C’est ma stratégie : je ne le laisse parler que pour répondre à mes questions, ça me donne le temps de trouver une autre question dont j’oublierai la réponse. Ça continue ainsi pendant longtemps – une heure, pour être précise. De temps à autre, mes yeux rampent furtivement de la fenêtre à l’horloge. Je regarde les aiguilles s’attarder, insouciantes, sur le cadran. Elles prennent leur temps et semblent même le ralentir. Et puis : « C’est bien, nous avons progressé (encore le petit ton rassurant). J’aimerais vous revoir. La secrétaire pourra vous donner un rendez-vous pour la semaine prochaine. » Je le remercie et je vais voir la secrétaire.  

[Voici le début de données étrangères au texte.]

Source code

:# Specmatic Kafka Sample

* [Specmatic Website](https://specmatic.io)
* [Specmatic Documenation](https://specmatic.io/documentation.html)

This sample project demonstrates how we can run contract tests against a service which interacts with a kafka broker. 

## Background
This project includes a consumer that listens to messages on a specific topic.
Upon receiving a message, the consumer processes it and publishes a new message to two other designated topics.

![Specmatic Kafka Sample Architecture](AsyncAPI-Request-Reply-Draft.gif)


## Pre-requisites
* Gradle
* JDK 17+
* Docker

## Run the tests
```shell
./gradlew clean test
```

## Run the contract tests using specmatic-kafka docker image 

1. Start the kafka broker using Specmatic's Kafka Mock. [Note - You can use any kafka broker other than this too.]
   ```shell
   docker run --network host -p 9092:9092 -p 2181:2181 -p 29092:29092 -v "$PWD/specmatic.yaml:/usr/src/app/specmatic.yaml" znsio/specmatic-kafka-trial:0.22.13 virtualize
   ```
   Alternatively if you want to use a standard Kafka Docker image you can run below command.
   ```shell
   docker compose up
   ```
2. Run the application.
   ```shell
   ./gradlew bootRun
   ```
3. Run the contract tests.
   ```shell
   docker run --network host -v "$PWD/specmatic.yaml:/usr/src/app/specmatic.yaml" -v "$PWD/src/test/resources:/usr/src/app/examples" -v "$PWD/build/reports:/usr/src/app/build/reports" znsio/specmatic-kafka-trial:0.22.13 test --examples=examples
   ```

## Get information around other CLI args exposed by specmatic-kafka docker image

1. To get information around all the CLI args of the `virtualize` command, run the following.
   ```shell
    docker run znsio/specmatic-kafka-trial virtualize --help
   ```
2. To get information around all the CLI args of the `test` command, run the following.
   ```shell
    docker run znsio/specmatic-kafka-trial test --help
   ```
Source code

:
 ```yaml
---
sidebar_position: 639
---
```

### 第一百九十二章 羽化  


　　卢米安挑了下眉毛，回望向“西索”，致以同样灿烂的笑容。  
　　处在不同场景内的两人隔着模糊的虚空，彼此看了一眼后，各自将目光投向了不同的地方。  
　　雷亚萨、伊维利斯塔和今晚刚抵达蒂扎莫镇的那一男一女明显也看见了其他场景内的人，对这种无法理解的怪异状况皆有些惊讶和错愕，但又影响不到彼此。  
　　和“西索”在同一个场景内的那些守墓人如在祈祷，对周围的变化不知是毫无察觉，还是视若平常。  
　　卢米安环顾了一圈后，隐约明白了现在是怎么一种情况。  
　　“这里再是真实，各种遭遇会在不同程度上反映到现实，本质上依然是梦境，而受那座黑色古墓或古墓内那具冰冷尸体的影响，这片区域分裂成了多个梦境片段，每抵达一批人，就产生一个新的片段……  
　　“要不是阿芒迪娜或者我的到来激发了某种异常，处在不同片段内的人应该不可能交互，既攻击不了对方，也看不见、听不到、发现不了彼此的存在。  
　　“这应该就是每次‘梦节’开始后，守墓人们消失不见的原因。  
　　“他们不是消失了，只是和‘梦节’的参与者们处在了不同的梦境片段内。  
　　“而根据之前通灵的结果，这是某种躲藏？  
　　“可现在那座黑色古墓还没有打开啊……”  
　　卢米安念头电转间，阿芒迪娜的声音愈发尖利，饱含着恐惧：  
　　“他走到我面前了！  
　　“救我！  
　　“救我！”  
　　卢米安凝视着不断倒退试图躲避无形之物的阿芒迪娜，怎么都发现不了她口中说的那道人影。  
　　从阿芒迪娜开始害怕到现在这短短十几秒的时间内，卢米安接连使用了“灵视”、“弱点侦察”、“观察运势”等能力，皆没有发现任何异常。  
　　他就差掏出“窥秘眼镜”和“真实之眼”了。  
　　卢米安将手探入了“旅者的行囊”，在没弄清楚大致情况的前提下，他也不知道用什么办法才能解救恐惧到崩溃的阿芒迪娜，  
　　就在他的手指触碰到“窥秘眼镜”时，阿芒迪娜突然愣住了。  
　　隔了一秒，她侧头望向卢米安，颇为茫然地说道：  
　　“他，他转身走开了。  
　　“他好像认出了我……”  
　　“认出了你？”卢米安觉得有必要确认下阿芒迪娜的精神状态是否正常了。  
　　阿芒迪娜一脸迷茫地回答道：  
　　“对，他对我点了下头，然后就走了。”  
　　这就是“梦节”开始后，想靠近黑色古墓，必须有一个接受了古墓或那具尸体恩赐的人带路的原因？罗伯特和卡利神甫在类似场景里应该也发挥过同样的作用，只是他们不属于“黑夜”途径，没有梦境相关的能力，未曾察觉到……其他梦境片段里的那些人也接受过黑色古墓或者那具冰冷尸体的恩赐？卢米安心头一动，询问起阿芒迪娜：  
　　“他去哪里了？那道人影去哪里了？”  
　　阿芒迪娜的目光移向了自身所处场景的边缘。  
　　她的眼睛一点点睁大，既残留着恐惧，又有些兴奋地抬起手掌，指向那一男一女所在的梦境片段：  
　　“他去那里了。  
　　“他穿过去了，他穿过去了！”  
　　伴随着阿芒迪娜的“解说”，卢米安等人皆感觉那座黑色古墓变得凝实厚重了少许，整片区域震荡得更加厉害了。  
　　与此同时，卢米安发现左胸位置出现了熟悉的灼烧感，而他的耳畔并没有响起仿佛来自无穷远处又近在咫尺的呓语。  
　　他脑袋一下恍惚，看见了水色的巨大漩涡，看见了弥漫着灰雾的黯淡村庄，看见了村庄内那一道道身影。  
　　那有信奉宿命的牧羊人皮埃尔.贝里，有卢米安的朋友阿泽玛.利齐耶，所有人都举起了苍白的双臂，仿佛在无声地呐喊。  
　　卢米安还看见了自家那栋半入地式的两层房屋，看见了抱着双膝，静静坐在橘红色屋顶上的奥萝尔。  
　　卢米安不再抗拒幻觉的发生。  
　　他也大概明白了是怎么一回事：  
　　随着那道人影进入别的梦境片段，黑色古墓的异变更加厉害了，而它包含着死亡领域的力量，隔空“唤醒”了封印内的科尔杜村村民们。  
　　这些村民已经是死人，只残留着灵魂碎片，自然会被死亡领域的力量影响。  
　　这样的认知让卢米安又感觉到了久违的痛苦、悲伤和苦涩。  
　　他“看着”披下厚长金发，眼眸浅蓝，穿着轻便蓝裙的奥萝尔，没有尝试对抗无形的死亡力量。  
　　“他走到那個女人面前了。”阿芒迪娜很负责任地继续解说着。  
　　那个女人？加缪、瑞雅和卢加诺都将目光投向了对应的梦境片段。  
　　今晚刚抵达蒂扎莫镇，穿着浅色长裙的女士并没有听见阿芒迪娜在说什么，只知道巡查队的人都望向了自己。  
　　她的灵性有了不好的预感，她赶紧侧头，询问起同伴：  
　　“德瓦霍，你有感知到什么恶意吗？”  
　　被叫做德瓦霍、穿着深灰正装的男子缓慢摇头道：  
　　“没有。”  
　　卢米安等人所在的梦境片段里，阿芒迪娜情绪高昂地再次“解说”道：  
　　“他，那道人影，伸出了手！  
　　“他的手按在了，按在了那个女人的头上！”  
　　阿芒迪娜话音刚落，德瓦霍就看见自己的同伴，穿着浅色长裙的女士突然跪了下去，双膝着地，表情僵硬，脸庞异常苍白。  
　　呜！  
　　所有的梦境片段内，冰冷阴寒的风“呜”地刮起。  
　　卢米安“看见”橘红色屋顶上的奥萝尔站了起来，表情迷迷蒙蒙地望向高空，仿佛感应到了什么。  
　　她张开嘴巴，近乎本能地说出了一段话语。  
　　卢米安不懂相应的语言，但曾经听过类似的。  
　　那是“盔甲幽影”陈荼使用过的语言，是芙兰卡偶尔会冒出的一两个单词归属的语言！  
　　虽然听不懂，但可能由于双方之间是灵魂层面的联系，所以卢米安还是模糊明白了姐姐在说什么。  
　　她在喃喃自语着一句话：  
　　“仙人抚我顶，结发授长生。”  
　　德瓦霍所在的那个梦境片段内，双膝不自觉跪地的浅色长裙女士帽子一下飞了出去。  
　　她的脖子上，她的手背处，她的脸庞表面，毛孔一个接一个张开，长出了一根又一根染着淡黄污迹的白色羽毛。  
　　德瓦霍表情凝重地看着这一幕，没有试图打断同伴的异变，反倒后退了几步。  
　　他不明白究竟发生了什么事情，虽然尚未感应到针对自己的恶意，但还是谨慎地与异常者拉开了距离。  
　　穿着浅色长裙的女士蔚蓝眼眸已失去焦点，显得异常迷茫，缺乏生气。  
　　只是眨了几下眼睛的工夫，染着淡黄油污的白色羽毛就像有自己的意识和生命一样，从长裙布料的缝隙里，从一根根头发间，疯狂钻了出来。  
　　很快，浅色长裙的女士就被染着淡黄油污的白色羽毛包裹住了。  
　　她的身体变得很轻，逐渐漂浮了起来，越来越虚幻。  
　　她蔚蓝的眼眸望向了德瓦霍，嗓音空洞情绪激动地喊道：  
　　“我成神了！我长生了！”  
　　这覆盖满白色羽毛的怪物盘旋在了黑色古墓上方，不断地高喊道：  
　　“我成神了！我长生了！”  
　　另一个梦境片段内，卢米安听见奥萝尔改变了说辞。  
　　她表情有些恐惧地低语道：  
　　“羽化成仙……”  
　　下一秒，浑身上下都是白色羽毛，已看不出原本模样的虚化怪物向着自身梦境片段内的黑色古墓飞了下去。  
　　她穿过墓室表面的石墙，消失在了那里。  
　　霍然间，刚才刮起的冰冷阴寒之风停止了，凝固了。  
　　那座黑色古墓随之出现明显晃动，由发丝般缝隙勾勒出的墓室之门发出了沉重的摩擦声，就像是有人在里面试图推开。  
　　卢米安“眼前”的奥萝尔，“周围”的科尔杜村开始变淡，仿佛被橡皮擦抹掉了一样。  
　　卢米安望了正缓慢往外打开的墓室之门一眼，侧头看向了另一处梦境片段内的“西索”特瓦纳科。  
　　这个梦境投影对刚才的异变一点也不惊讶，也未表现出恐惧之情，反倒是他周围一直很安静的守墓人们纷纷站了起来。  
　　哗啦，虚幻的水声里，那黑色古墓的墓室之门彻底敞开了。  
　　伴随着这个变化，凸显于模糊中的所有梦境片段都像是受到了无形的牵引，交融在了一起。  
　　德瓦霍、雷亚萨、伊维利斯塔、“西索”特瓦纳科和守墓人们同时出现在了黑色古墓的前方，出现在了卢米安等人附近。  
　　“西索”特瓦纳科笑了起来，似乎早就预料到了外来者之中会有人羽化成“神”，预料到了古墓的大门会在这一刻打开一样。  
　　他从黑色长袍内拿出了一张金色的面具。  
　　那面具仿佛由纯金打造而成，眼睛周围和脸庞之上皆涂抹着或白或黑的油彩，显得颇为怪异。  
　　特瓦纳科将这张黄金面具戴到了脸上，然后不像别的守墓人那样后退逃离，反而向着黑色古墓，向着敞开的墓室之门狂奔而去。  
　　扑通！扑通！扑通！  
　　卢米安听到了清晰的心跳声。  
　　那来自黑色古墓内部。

Le ciel est déjà noir quand je sors de la clinique. Je marche vite parce qu’il fait froid. Je respire très fort et j’imagine des formes dans la buée qui sort de ma bouche. Je m’amuse de ce qu’Hermann Rorschach en aurait pensé. Et puis, entre un lapin et deux personnes qui s’embrassent, je vois un homme assis par terre qui me dévisage. Il sourit. Je tremble. Sa bouche est comme un trou béant qui mange sa figure. Il devrait la garder fermée. À sa place, j’aurais peur de disparaître. 

La rue est déserte, il se fait tard. Je marche plus vite et je ne veux pas me retourner, je le fais quand même. Il me suit. « Attends, ma belle. J’ai tellement faim, t’as pas un peu d’argent pour moi? Ou quelque chose d’autre. » Il m’attrape le bras pour m’arrêter. Il sent l’alcool. Je lui dis que je suis désolée, je veux seulement qu’il me touche plus. Il serre mon bras, m’empêche de partir. J’ai mal. Il saisit mon autre bras. Je suis importante pour lui, même si ce n’est que pour un billet de cinq dollars. Il me veut. J’essaye de me dégager pour mieux sentir qu’il me retient. J’espère avoir une marque à l’endroit où ses doigts s’enfoncent dans ma peau. Il n’en sera sans doute rien; ma veste est épaisse. Mon cœur bat si fort que j’entends à peine autre chose. L’homme est tellement proche, et il se rapproche encore quand quelqu’un arrive derrière nous. Il me lâche sans prévenir, brutalement. Je continue mon chemin en faisant comme si j’étais soulagée.